Five times we saw the splendor of the moon grow full, and five times wane, meaning they were sailing for five months.
Since we had entered through the narrow pass, Where then appeared a mountain shape darkened by distance.
So far away in the distance they see a mountain.
What mountain? As it turns out in Dante's geography, it's the mountain of purgatory.
So they're sort of at the end of the earth.
They even see the purgatorial mountain that arose to endless heights.
I had never seen a mountain like it.
And then... Our celebration soon turned to grief when from the new land there rose a whirling wind that whirled us around three times in churning waters.

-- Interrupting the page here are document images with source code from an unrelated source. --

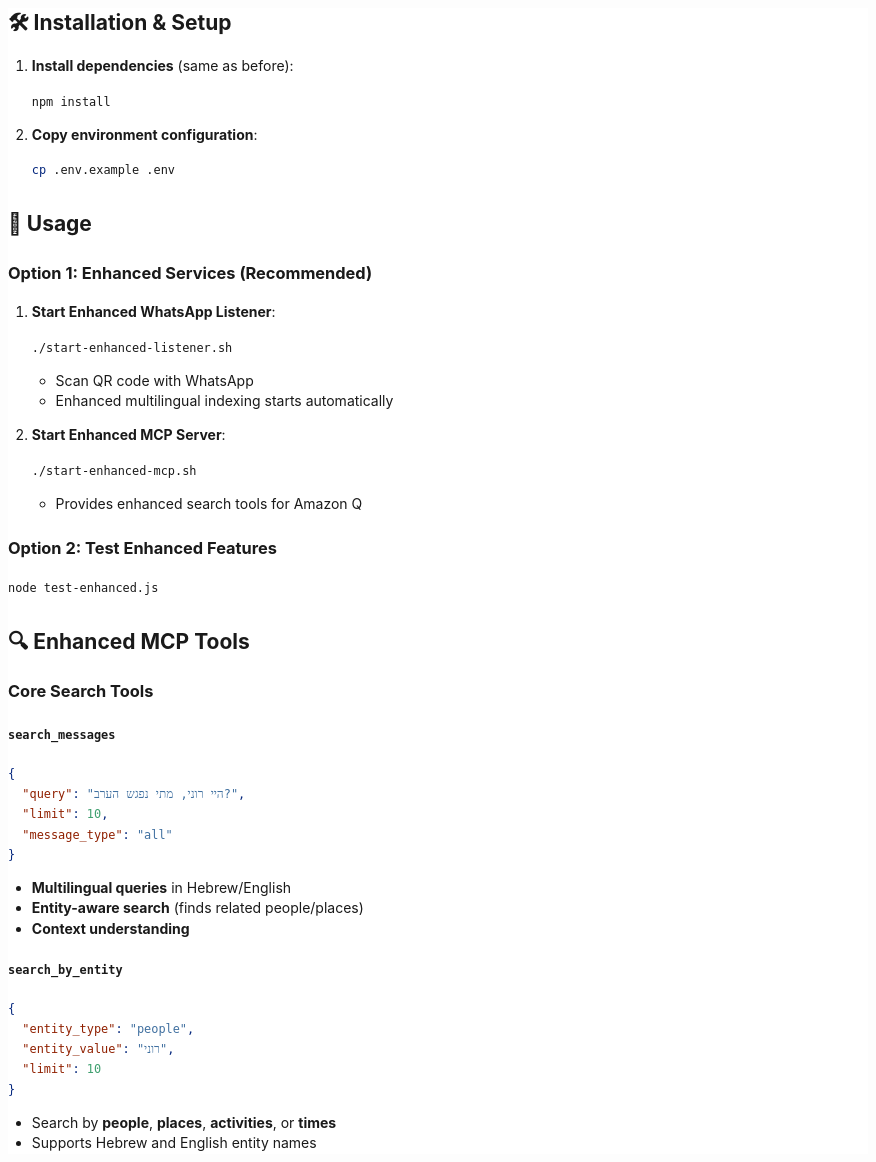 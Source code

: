 ## 🛠️ Installation & Setup

1. **Install dependencies** (same as before):
   ```bash
   npm install
   ```

2. **Copy environment configuration**:
   ```bash
   cp .env.example .env
   ```

## 🚀 Usage

### **Option 1: Enhanced Services (Recommended)**

1. **Start Enhanced WhatsApp Listener**:
   ```bash
   ./start-enhanced-listener.sh
   ```
   - Scan QR code with WhatsApp
   - Enhanced multilingual indexing starts automatically

2. **Start Enhanced MCP Server**:
   ```bash
   ./start-enhanced-mcp.sh
   ```
   - Provides enhanced search tools for Amazon Q

### **Option 2: Test Enhanced Features**

```bash
node test-enhanced.js
```

## 🔍 Enhanced MCP Tools

### **Core Search Tools**

#### `search_messages`
```json
{
  "query": "היי רוני, מתי נפגש הערב?",
  "limit": 10,
  "message_type": "all"
}
```
- **Multilingual queries** in Hebrew/English
- **Entity-aware search** (finds related people/places)
- **Context understanding**

#### `search_by_entity`
```json
{
  "entity_type": "people",
  "entity_value": "רוני",
  "limit": 10
}
```
- Search by **people**, **places**, **activities**, or **times**
- Supports Hebrew and English entity names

The fourth blast raised the stern up high and sent the bow down deep.
And then the sea was closed again above us.
So, three massive whirlpools, the front of the ship goes up, the back of the ship goes down, and they're swallowed up by the sea, and that is the end of Ulysses.
Now, what Dante is going here is, he's saying that leaders...
And what Ulysses decides is that his own personal, unquenchable ambition that disregards his obligations to parents and wife and family is one thing.
But In order to pull this off, Ulysses needs to become a kind of a con man.
And he needs to talk all these other people, who also, by the way, have families and attachments and duties and responsibilities, and yank them all into this kind of, let's call it, pointless voyage.
Pointless. Why? Dante is not questioning the legitimacy of the voyage to Troy.
That was for a purpose.
And in a sense, you could say the Greeks had an obligation to do it, to go get Helen back, to teach the Trojans a lesson.
So Dante is not questioning any of that.
And as I said, he has sort of created this episode.
And by the way, in doing it, you might say, well, what is Dante doing adding to Homer?
Well, part of what Dante is doing in adding to Homer is Dante is saying that I am in the same league as We're good to go.
It takes the tradition of classical antiquity, and it builds upon it, it refines it, it introduces a new moral element that was perhaps not there before, and in doing so, it perfects it.